Hazardous attitudes which contribute to poor pilot judgment can be effectively counteracted by redirecting that hazardous attitude so that appropriate action can be taken. Recognition of hazardous thoughts is the first step in neutralizing them in the ADM process. Pilots should become familiar with a means of counteracting hazardous attitudes with an appropriate antidote thought. When a pilot recognizes a thought as hazardous, the pilot should label that thought as hazardous, then correct that thought by stating the corresponding antidote.

If you hope to succeed at reducing stress associated with crisis management in the air or with your job, it is essential to begin by making a personal assessment of stress in all areas of your life. Good cockpit stress management begins with good life stress management. Many of the stress coping techniques practiced for life stress management are not usually practical in flight. Rather, you must condition yourself to relax and think rationally when stress appears. The following checklist outlines some thoughts on cockpit stress management.

  1. Avoid situations that distract you from flying the aircraft.
  2. Reduce your workload to reduce stress levels. This will create a proper environment in which to make good decisions.
  3. If an emergency does occur, be calm. Think for a moment, weigh the alternatives, then act.
  4. Maintain proficiency in your aircraft; proficiency builds confidence. Familiarize yourself thoroughly with your aircraft, its systems, and emergency procedures.
  5. Know and respect your own personal limits.
  6. Do not let little mistakes bother you until they build into a big thing. Wait until after you land, then “debrief” and analyze past actions.
  7. If flying is adding to your stress, either stop flying or seek professional help to manage your stress within acceptable limits.

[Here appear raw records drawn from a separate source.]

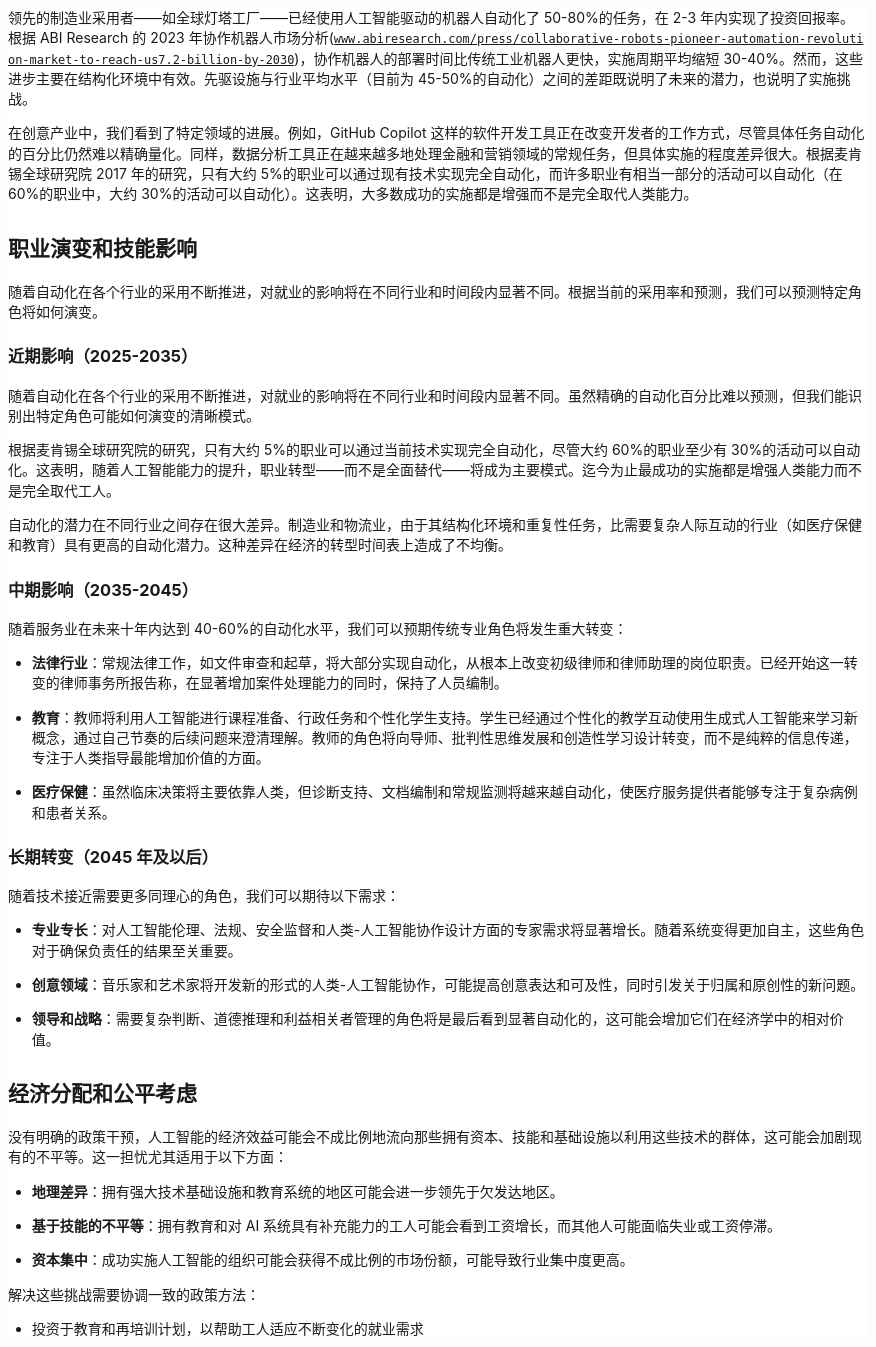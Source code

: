 领先的制造业采用者——如全球灯塔工厂——已经使用人工智能驱动的机器人自动化了 50-80%的任务，在 2-3 年内实现了投资回报率。根据 ABI Research 的 2023 年协作机器人市场分析([`www.abiresearch.com/press/collaborative-robots-pioneer-automation-revolution-market-to-reach-us7.2-billion-by-2030`](https://www.abiresearch.com/press/collaborative-robots-pioneer-automation-revolution-market-to-reach-us7.2-billion-by-2030))，协作机器人的部署时间比传统工业机器人更快，实施周期平均缩短 30-40%。然而，这些进步主要在结构化环境中有效。先驱设施与行业平均水平（目前为 45-50%的自动化）之间的差距既说明了未来的潜力，也说明了实施挑战。

在创意产业中，我们看到了特定领域的进展。例如，GitHub Copilot 这样的软件开发工具正在改变开发者的工作方式，尽管具体任务自动化的百分比仍然难以精确量化。同样，数据分析工具正在越来越多地处理金融和营销领域的常规任务，但具体实施的程度差异很大。根据麦肯锡全球研究院 2017 年的研究，只有大约 5%的职业可以通过现有技术实现完全自动化，而许多职业有相当一部分的活动可以自动化（在 60%的职业中，大约 30%的活动可以自动化）。这表明，大多数成功的实施都是增强而不是完全取代人类能力。

## 职业演变和技能影响

随着自动化在各个行业的采用不断推进，对就业的影响将在不同行业和时间段内显著不同。根据当前的采用率和预测，我们可以预测特定角色将如何演变。

### 近期影响（2025-2035）

随着自动化在各个行业的采用不断推进，对就业的影响将在不同行业和时间段内显著不同。虽然精确的自动化百分比难以预测，但我们能识别出特定角色可能如何演变的清晰模式。

根据麦肯锡全球研究院的研究，只有大约 5%的职业可以通过当前技术实现完全自动化，尽管大约 60%的职业至少有 30%的活动可以自动化。这表明，随着人工智能能力的提升，职业转型——而不是全面替代——将成为主要模式。迄今为止最成功的实施都是增强人类能力而不是完全取代工人。

自动化的潜力在不同行业之间存在很大差异。制造业和物流业，由于其结构化环境和重复性任务，比需要复杂人际互动的行业（如医疗保健和教育）具有更高的自动化潜力。这种差异在经济的转型时间表上造成了不均衡。

### 中期影响（2035-2045）

随着服务业在未来十年内达到 40-60%的自动化水平，我们可以预期传统专业角色将发生重大转变：

+   **法律行业**：常规法律工作，如文件审查和起草，将大部分实现自动化，从根本上改变初级律师和律师助理的岗位职责。已经开始这一转变的律师事务所报告称，在显著增加案件处理能力的同时，保持了人员编制。

+   **教育**：教师将利用人工智能进行课程准备、行政任务和个性化学生支持。学生已经通过个性化的教学互动使用生成式人工智能来学习新概念，通过自己节奏的后续问题来澄清理解。教师的角色将向导师、批判性思维发展和创造性学习设计转变，而不是纯粹的信息传递，专注于人类指导最能增加价值的方面。

+   **医疗保健**：虽然临床决策将主要依靠人类，但诊断支持、文档编制和常规监测将越来越自动化，使医疗服务提供者能够专注于复杂病例和患者关系。

### 长期转变（2045 年及以后）

随着技术接近需要更多同理心的角色，我们可以期待以下需求：

+   **专业专长**：对人工智能伦理、法规、安全监督和人类-人工智能协作设计方面的专家需求将显著增长。随着系统变得更加自主，这些角色对于确保负责任的结果至关重要。

+   **创意领域**：音乐家和艺术家将开发新的形式的人类-人工智能协作，可能提高创意表达和可及性，同时引发关于归属和原创性的新问题。

+   **领导和战略**：需要复杂判断、道德推理和利益相关者管理的角色将是最后看到显著自动化的，这可能会增加它们在经济学中的相对价值。

## 经济分配和公平考虑

没有明确的政策干预，人工智能的经济效益可能会不成比例地流向那些拥有资本、技能和基础设施以利用这些技术的群体，这可能会加剧现有的不平等。这一担忧尤其适用于以下方面：

+   **地理差异**：拥有强大技术基础设施和教育系统的地区可能会进一步领先于欠发达地区。

+   **基于技能的不平等**：拥有教育和对 AI 系统具有补充能力的工人可能会看到工资增长，而其他人可能面临失业或工资停滞。

+   **资本集中**：成功实施人工智能的组织可能会获得不成比例的市场份额，可能导致行业集中度更高。

解决这些挑战需要协调一致的政策方法：

+   投资于教育和再培训计划，以帮助工人适应不断变化的就业需求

The DECIDE Model, comprised of a six-step process, is intended to provide the pilot with a logical way of approaching decision making. The six elements of the DECIDE Model represent a continuous loop decision process which can be used to assist a pilot in the decision making process when he/she is faced with a change in a situation that requires a judgment. This DECIDE Model is primarily focused on the intellectual component, but can have an impact on the motivational component of judgment as well. If a pilot practices the DECIDE Model in all decision making, its use can become very natural and could result in better decisions being made under all types of situations.

  1. Detect. The decisionmaker detects the fact that change has occurred.
  2. Estimate. The decisionmaker estimates the need to counter or react to the change.
  3. Choose. The decisionmaker chooses a desirable outcome (in terms of success) for the flight.
  4. Identify. The decisionmaker identifies actions which could successfully control the change.
  5. Do. The decisionmaker takes the necessary action.
  6. Evaluate. The decisionmaker evaluates the effect(s) of his/her action countering the change.